If you have a cheap comparison operation, this is pretty simple. Just take from the array with the lowest first element until one or both arrays are completely traversed, then add the remaining elements. Something like this https://stackoverflow.com/questions/5958169/how-to-merge-two-sorted-arrays-into-a-sorted-array

However, the situation changes when comparing two elements is much more expensive than copying an element from the source array to the target array. For example you might have an array of large arbitrary precision integers, or strings, where a comparison can be quite expensive. Just assume that creating arrays and copying elements is free, and the only thing that costs is comparing elements.

In this case, you want to merge the two arrays with a minimum number of element comparisons. Here are some examples where you should be able to do much better than the simple merge algorithm:

a = [1,2,3,4, ... 1000]
b = [1001,1002,1003,1004, ... 2000]

Or

a = [1,2,3,4, ... 1000]
b = [0,100,200, ... 1000]

There are some cases where the simple merge algorithm will be optimal, like

a = [1,3,5,7,9,....,999]
b = [2,4,6,8,10,....,1000]

So the algorithm should ideally gracefully degrade and perform a maximum of n+m-1 comparisons in case the arrays are interleaved, or at least not be significantly worse.

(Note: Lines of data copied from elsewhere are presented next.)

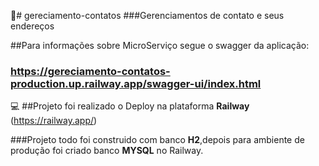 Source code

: 📓# gereciamento-contatos
###Gerenciamentos de  contato e seus endereços

##Para informações sobre MicroServiço segue o swagger da aplicação:
### https://gereciamento-contatos-production.up.railway.app/swagger-ui/index.html


💻 ##Projeto foi realizado o Deploy na plataforma **Railway** (https://railway.app/)

###Projeto todo foi construido  com banco **H2**,depois para ambiente de produção  foi criado banco **MYSQL** no Railway.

One thing that should do pretty well for lists with a large size difference would be to use binary search to insert the elements of the smaller array into the larger array. But that won't degrade gracefully in case both lists are of the same size and interleaved.

The only thing available for the elements is a (total) ordering function, so any scheme that makes comparisons cheaper is not possible.

Any ideas?

I have come up with this bit in Scala. I believe it is optimal regarding the number of comparisons, but it is beyond my ability to prove it. At least it is much simpler than the things I have found in the literature.

And since the original posting, I wrote a blog post about how this works.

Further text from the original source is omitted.